##### Exercise material #####
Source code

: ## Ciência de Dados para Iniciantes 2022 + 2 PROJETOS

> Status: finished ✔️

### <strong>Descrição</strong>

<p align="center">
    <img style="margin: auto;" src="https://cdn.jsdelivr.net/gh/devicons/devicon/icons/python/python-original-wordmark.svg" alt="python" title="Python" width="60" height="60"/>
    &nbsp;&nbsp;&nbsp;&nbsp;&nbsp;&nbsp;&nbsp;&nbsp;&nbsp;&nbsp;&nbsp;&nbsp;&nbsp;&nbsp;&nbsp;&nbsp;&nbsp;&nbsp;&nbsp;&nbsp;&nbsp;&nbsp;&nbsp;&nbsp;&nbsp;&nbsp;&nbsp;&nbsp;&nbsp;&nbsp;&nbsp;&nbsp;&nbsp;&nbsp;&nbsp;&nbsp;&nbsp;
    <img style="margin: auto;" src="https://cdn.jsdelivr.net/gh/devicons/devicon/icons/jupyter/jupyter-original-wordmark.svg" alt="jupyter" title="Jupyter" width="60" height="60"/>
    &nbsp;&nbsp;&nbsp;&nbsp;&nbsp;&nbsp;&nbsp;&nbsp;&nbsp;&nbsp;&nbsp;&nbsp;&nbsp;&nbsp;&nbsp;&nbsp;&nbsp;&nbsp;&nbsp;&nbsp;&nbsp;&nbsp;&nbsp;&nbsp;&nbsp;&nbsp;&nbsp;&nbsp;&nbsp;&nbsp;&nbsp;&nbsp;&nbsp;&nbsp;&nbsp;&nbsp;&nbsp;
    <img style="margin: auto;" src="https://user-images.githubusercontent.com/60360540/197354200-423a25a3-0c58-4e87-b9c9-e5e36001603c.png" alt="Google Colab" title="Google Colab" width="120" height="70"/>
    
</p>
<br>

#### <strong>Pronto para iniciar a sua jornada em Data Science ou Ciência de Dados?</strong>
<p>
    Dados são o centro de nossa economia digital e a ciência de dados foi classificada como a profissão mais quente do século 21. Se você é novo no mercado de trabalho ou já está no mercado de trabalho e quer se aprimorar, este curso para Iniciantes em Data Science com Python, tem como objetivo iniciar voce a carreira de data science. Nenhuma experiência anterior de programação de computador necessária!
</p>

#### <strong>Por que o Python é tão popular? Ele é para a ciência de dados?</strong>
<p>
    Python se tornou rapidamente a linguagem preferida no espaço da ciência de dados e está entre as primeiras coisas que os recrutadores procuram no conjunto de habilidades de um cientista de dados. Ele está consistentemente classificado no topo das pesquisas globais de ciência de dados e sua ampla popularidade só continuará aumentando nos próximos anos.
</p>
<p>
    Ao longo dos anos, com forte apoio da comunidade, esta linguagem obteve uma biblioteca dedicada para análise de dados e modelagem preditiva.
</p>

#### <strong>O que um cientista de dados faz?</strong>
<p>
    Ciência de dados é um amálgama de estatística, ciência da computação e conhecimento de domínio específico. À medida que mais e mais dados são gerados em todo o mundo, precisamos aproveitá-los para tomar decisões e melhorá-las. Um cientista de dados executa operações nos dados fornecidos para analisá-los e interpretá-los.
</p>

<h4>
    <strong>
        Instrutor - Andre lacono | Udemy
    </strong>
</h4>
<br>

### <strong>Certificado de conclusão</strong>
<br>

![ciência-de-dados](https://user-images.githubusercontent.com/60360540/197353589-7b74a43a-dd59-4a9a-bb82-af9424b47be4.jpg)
#####
### Assigned task
Restate every entry above word for word.

### Response to the exercise
Source code

: ## Ciência de Dados para Iniciantes 2022 + 2 PROJETOS

> Status: finished ✔️

### <strong>Descrição</strong>

<p align="center">
    <img style="margin: auto;" src="https://cdn.jsdelivr.net/gh/devicons/devicon/icons/python/python-original-wordmark.svg" alt="python" title="Python" width="60" height="60"/>
    &nbsp;&nbsp;&nbsp;&nbsp;&nbsp;&nbsp;&nbsp;&nbsp;&nbsp;&nbsp;&nbsp;&nbsp;&nbsp;&nbsp;&nbsp;&nbsp;&nbsp;&nbsp;&nbsp;&nbsp;&nbsp;&nbsp;&nbsp;&nbsp;&nbsp;&nbsp;&nbsp;&nbsp;&nbsp;&nbsp;&nbsp;&nbsp;&nbsp;&nbsp;&nbsp;&nbsp;&nbsp;
    <img style="margin: auto;" src="https://cdn.jsdelivr.net/gh/devicons/devicon/icons/jupyter/jupyter-original-wordmark.svg" alt="jupyter" title="Jupyter" width="60" height="60"/>
    &nbsp;&nbsp;&nbsp;&nbsp;&nbsp;&nbsp;&nbsp;&nbsp;&nbsp;&nbsp;&nbsp;&nbsp;&nbsp;&nbsp;&nbsp;&nbsp;&nbsp;&nbsp;&nbsp;&nbsp;&nbsp;&nbsp;&nbsp;&nbsp;&nbsp;&nbsp;&nbsp;&nbsp;&nbsp;&nbsp;&nbsp;&nbsp;&nbsp;&nbsp;&nbsp;&nbsp;&nbsp;
    <img style="margin: auto;" src="https://user-images.githubusercontent.com/60360540/197354200-423a25a3-0c58-4e87-b9c9-e5e36001603c.png" alt="Google Colab" title="Google Colab" width="120" height="70"/>
    
</p>
<br>

#### <strong>Pronto para iniciar a sua jornada em Data Science ou Ciência de Dados?</strong>
<p>
    Dados são o centro de nossa economia digital e a ciência de dados foi classificada como a profissão mais quente do século 21. Se você é novo no mercado de trabalho ou já está no mercado de trabalho e quer se aprimorar, este curso para Iniciantes em Data Science com Python, tem como objetivo iniciar voce a carreira de data science. Nenhuma experiência anterior de programação de computador necessária!
</p>

#### <strong>Por que o Python é tão popular? Ele é para a ciência de dados?</strong>
<p>
    Python se tornou rapidamente a linguagem preferida no espaço da ciência de dados e está entre as primeiras coisas que os recrutadores procuram no conjunto de habilidades de um cientista de dados. Ele está consistentemente classificado no topo das pesquisas globais de ciência de dados e sua ampla popularidade só continuará aumentando nos próximos anos.
</p>
<p>
    Ao longo dos anos, com forte apoio da comunidade, esta linguagem obteve uma biblioteca dedicada para análise de dados e modelagem preditiva.
</p>

#### <strong>O que um cientista de dados faz?</strong>
<p>
    Ciência de dados é um amálgama de estatística, ciência da computação e conhecimento de domínio específico. À medida que mais e mais dados são gerados em todo o mundo, precisamos aproveitá-los para tomar decisões e melhorá-las. Um cientista de dados executa operações nos dados fornecidos para analisá-los e interpretá-los.
</p>

<h4>
    <strong>
        Instrutor - Andre lacono | Udemy
    </strong>
</h4>
<br>

### <strong>Certificado de conclusão</strong>
<br>

![ciência-de-dados](https://user-images.githubusercontent.com/60360540/197353589-7b74a43a-dd59-4a9a-bb82-af9424b47be4.jpg)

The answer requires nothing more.